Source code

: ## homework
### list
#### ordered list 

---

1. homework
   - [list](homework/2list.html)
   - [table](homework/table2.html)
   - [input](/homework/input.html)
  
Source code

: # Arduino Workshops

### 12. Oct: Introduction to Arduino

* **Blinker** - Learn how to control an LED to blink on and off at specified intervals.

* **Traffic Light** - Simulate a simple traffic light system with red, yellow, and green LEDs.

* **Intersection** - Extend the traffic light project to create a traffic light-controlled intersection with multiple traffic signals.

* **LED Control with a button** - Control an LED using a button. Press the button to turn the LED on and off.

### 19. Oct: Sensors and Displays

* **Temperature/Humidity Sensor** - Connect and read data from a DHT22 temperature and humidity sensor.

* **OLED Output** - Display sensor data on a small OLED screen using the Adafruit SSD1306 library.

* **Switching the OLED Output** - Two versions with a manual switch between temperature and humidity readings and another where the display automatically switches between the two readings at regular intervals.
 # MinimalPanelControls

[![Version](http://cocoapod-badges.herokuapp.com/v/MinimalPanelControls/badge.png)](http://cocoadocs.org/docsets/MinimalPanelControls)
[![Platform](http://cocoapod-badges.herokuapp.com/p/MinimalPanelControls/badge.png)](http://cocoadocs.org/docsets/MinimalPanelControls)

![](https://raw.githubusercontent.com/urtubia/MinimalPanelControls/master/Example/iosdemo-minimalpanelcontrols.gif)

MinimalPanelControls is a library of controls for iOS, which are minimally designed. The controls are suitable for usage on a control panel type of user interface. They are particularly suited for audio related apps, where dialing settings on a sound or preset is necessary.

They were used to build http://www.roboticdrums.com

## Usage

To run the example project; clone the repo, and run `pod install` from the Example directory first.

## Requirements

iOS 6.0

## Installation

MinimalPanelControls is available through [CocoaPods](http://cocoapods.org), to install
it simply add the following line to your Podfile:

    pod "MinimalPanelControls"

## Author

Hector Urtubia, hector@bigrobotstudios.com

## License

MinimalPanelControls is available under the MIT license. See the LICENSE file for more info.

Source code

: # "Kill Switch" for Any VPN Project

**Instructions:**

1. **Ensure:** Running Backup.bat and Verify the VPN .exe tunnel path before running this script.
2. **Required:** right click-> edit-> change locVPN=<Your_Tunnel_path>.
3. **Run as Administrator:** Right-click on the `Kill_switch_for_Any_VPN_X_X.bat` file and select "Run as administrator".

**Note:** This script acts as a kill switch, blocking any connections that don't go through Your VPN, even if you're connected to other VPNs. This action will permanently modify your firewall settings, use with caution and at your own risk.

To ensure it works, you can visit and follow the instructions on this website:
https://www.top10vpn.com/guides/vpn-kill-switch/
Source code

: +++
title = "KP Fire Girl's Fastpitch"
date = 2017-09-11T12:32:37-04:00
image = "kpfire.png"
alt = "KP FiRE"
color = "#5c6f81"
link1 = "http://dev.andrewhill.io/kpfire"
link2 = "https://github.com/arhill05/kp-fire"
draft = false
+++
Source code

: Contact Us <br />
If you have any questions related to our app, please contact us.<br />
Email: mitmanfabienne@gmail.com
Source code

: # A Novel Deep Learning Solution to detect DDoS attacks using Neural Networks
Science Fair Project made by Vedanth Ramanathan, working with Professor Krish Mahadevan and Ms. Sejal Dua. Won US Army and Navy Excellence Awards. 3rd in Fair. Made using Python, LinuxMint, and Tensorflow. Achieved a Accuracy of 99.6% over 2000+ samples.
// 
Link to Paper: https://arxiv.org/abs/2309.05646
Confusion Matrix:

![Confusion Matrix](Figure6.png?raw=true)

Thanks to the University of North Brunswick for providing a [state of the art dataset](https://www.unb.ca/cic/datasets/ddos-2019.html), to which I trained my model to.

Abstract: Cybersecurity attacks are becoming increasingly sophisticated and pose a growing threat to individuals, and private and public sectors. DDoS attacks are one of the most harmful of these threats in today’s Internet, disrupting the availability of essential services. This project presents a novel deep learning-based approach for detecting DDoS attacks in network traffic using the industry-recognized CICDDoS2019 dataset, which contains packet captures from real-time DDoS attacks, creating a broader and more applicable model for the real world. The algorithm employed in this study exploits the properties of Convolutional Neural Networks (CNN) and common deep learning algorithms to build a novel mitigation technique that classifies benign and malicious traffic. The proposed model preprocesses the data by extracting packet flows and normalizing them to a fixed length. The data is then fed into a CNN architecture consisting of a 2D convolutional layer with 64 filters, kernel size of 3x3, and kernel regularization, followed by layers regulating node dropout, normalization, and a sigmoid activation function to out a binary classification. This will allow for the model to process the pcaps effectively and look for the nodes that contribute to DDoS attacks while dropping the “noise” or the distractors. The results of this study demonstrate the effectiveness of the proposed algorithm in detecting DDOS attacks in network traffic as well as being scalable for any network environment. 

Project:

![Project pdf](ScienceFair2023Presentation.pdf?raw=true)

^^^^^^^^^^^^^^^^

● Requirement
What you return should match the listing above exactly.

● The completed task
Source code

: ## homework
### list
#### ordered list 

---

1. homework
   - [list](homework/2list.html)
   - [table](homework/table2.html)
   - [input](/homework/input.html)
  
Source code

: # Arduino Workshops

### 12. Oct: Introduction to Arduino

* **Blinker** - Learn how to control an LED to blink on and off at specified intervals.

* **Traffic Light** - Simulate a simple traffic light system with red, yellow, and green LEDs.

* **Intersection** - Extend the traffic light project to create a traffic light-controlled intersection with multiple traffic signals.

* **LED Control with a button** - Control an LED using a button. Press the button to turn the LED on and off.

### 19. Oct: Sensors and Displays

* **Temperature/Humidity Sensor** - Connect and read data from a DHT22 temperature and humidity sensor.

* **OLED Output** - Display sensor data on a small OLED screen using the Adafruit SSD1306 library.

* **Switching the OLED Output** - Two versions with a manual switch between temperature and humidity readings and another where the display automatically switches between the two readings at regular intervals.
 # MinimalPanelControls

[![Version](http://cocoapod-badges.herokuapp.com/v/MinimalPanelControls/badge.png)](http://cocoadocs.org/docsets/MinimalPanelControls)
[![Platform](http://cocoapod-badges.herokuapp.com/p/MinimalPanelControls/badge.png)](http://cocoadocs.org/docsets/MinimalPanelControls)

![](https://raw.githubusercontent.com/urtubia/MinimalPanelControls/master/Example/iosdemo-minimalpanelcontrols.gif)

MinimalPanelControls is a library of controls for iOS, which are minimally designed. The controls are suitable for usage on a control panel type of user interface. They are particularly suited for audio related apps, where dialing settings on a sound or preset is necessary.

They were used to build http://www.roboticdrums.com

## Usage

To run the example project; clone the repo, and run `pod install` from the Example directory first.

## Requirements

iOS 6.0

## Installation

MinimalPanelControls is available through [CocoaPods](http://cocoapods.org), to install
it simply add the following line to your Podfile:

    pod "MinimalPanelControls"

## Author

Hector Urtubia, hector@bigrobotstudios.com

## License

MinimalPanelControls is available under the MIT license. See the LICENSE file for more info.

Source code

: # "Kill Switch" for Any VPN Project

**Instructions:**

1. **Ensure:** Running Backup.bat and Verify the VPN .exe tunnel path before running this script.
2. **Required:** right click-> edit-> change locVPN=<Your_Tunnel_path>.
3. **Run as Administrator:** Right-click on the `Kill_switch_for_Any_VPN_X_X.bat` file and select "Run as administrator".

**Note:** This script acts as a kill switch, blocking any connections that don't go through Your VPN, even if you're connected to other VPNs. This action will permanently modify your firewall settings, use with caution and at your own risk.

To ensure it works, you can visit and follow the instructions on this website:
https://www.top10vpn.com/guides/vpn-kill-switch/
Source code

: +++
title = "KP Fire Girl's Fastpitch"
date = 2017-09-11T12:32:37-04:00
image = "kpfire.png"
alt = "KP FiRE"
color = "#5c6f81"
link1 = "http://dev.andrewhill.io/kpfire"
link2 = "https://github.com/arhill05/kp-fire"
draft = false
+++
Source code

: Contact Us <br />
If you have any questions related to our app, please contact us.<br />
Email: mitmanfabienne@gmail.com
Source code

: # A Novel Deep Learning Solution to detect DDoS attacks using Neural Networks
Science Fair Project made by Vedanth Ramanathan, working with Professor Krish Mahadevan and Ms. Sejal Dua. Won US Army and Navy Excellence Awards. 3rd in Fair. Made using Python, LinuxMint, and Tensorflow. Achieved a Accuracy of 99.6% over 2000+ samples.
// 
Link to Paper: https://arxiv.org/abs/2309.05646
Confusion Matrix:

![Confusion Matrix](Figure6.png?raw=true)

Thanks to the University of North Brunswick for providing a [state of the art dataset](https://www.unb.ca/cic/datasets/ddos-2019.html), to which I trained my model to.

Abstract: Cybersecurity attacks are becoming increasingly sophisticated and pose a growing threat to individuals, and private and public sectors. DDoS attacks are one of the most harmful of these threats in today’s Internet, disrupting the availability of essential services. This project presents a novel deep learning-based approach for detecting DDoS attacks in network traffic using the industry-recognized CICDDoS2019 dataset, which contains packet captures from real-time DDoS attacks, creating a broader and more applicable model for the real world. The algorithm employed in this study exploits the properties of Convolutional Neural Networks (CNN) and common deep learning algorithms to build a novel mitigation technique that classifies benign and malicious traffic. The proposed model preprocesses the data by extracting packet flows and normalizing them to a fixed length. The data is then fed into a CNN architecture consisting of a 2D convolutional layer with 64 filters, kernel size of 3x3, and kernel regularization, followed by layers regulating node dropout, normalization, and a sigmoid activation function to out a binary classification. This will allow for the model to process the pcaps effectively and look for the nodes that contribute to DDoS attacks while dropping the “noise” or the distractors. The results of this study demonstrate the effectiveness of the proposed algorithm in detecting DDOS attacks in network traffic as well as being scalable for any network environment. 

Project:

![Project pdf](ScienceFair2023Presentation.pdf?raw=true)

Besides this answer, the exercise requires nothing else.